6チームに分かれて議論した成果を、どこでもシートに描いて、プレゼンをした。あらかじめ「知のマトリックス」をMARCHレベルとIBレベルに置き換えられていたので、ブルーム型のタキソノミー、思考コード/知のコードとしての「知のマトリックス」は共感しやすかった。

SGTマスター工学院の高橋一也先生は、国立大学などの大学入試問題には、参考になる問いがたくさんあり、「知識偏重型問題」ばかりが出題されているわけではないことを強調した。この21世紀型教育が現在の大学入試とかけ離れて浮世離れしたものでは全くないという確認が、参加したSGTにとって受け入れられ、議論やプレゼンは大いに盛り上がった。

IB型の問いとしては、たとえば、「子どもたちが生活のために就学できないと仮定したとき、この仮説が正しいかどうか?」「写真の少年2人の30年後を想像し、ストーリーにしなさい」「20年後、写真の子どもたちにとって最も所得が高い産業は何か?」「あなたが考える幸せとは何か?この子どもたちが幸せかどうか?」などという問いが立てられた。

問いとは何か?これほど20世紀近代社会の根っこを掘り起こす思考作業は、実はない。この「問いとは何か?」の価値意識をめぐって、20世紀前半の悲劇が生まれたことは、今年戦後70年を迎える各国が歴史の記憶として忘れまいとして式典が催されているぐらいである。

なぜアクティブラーニングなのか?対話や探求は不問に付されてきたタブーの扉を開く根源的な問いを発見する思考作業である。アクティブラーニングなんて大学入試に役に立たないとか、大学の教授が、最近はやくも効果がないとボヤイテいるが、それはハイデガーと対決したハンナアレントによれば、人間の条件を満たさない言動であり、簡単にアイヒマンを生む土壌を造り出してしまう危うさがある。

CEFRがなぜC2まで設定しているかは、その本位は、チャーチルやクーデンホーフ・カレルギーが設立に貢献した「欧州評議会」が、根源的な問いの扉を開く言語技術を世界の若者とシェアするために作成したからである。
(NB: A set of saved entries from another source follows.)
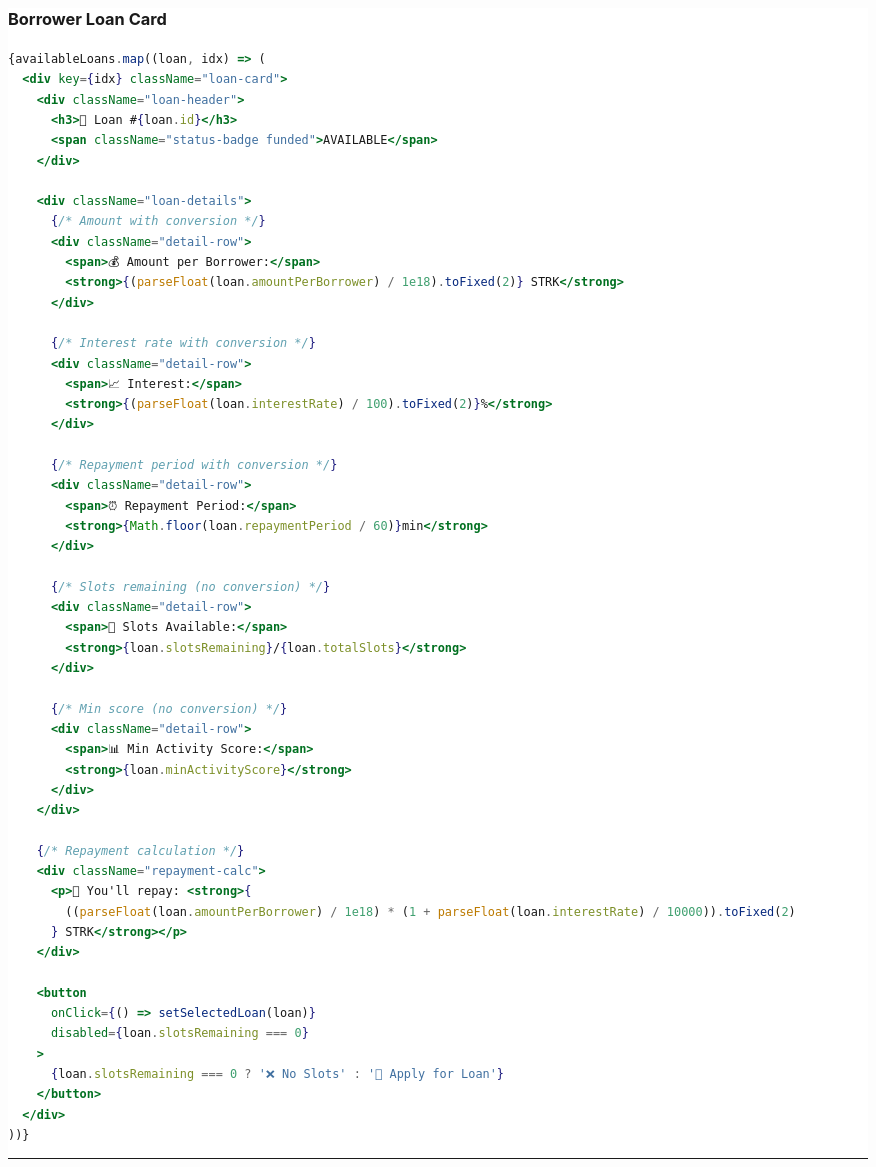 ### Borrower Loan Card
```jsx
{availableLoans.map((loan, idx) => (
  <div key={idx} className="loan-card">
    <div className="loan-header">
      <h3>🏦 Loan #{loan.id}</h3>
      <span className="status-badge funded">AVAILABLE</span>
    </div>
    
    <div className="loan-details">
      {/* Amount with conversion */}
      <div className="detail-row">
        <span>💰 Amount per Borrower:</span>
        <strong>{(parseFloat(loan.amountPerBorrower) / 1e18).toFixed(2)} STRK</strong>
      </div>
      
      {/* Interest rate with conversion */}
      <div className="detail-row">
        <span>📈 Interest:</span>
        <strong>{(parseFloat(loan.interestRate) / 100).toFixed(2)}%</strong>
      </div>
      
      {/* Repayment period with conversion */}
      <div className="detail-row">
        <span>⏰ Repayment Period:</span>
        <strong>{Math.floor(loan.repaymentPeriod / 60)}min</strong>
      </div>
      
      {/* Slots remaining (no conversion) */}
      <div className="detail-row">
        <span>👥 Slots Available:</span>
        <strong>{loan.slotsRemaining}/{loan.totalSlots}</strong>
      </div>
      
      {/* Min score (no conversion) */}
      <div className="detail-row">
        <span>📊 Min Activity Score:</span>
        <strong>{loan.minActivityScore}</strong>
      </div>
    </div>

    {/* Repayment calculation */}
    <div className="repayment-calc">
      <p>💸 You'll repay: <strong>{
        ((parseFloat(loan.amountPerBorrower) / 1e18) * (1 + parseFloat(loan.interestRate) / 10000)).toFixed(2)
      } STRK</strong></p>
    </div>

    <button 
      onClick={() => setSelectedLoan(loan)}
      disabled={loan.slotsRemaining === 0}
    >
      {loan.slotsRemaining === 0 ? '❌ No Slots' : '📝 Apply for Loan'}
    </button>
  </div>
))}
```

---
工学院のSGTである英語科の田中渉先生は、そのためにどこまで生徒が問いを追究できるのか定期テストなどで見える化・測る化・共有化できるようにするために、「思考コード」をつくって、データ分析をしているというケースを紹介した。これが本物のルーブリックやエンパワーメント評価を形成する根本的なデータになるのだと。

そして、石川一郎校長は、カンファレンス前日にイギリス・ケンブリッジ研修から帰国したばかりということもあり、IB型の問いの深さは、オックスブリッジ大学入学準備の際の口頭試問でも投げられるものに通じ、その問いの洞窟を生徒と共に冒険することこそが、未来の子どもの幸せにつながるのであると、21会のミッションを高らかに謳った。

最後に、21会副会長の聖パウロ理事長・学園長高橋博先生は、この21会の動きが、日本の教育を大きく変える契機になっている。実際、その動きをご自身も仕掛けている最中であり、子どもの未来の幸せのための志を静かな情熱をもって語った。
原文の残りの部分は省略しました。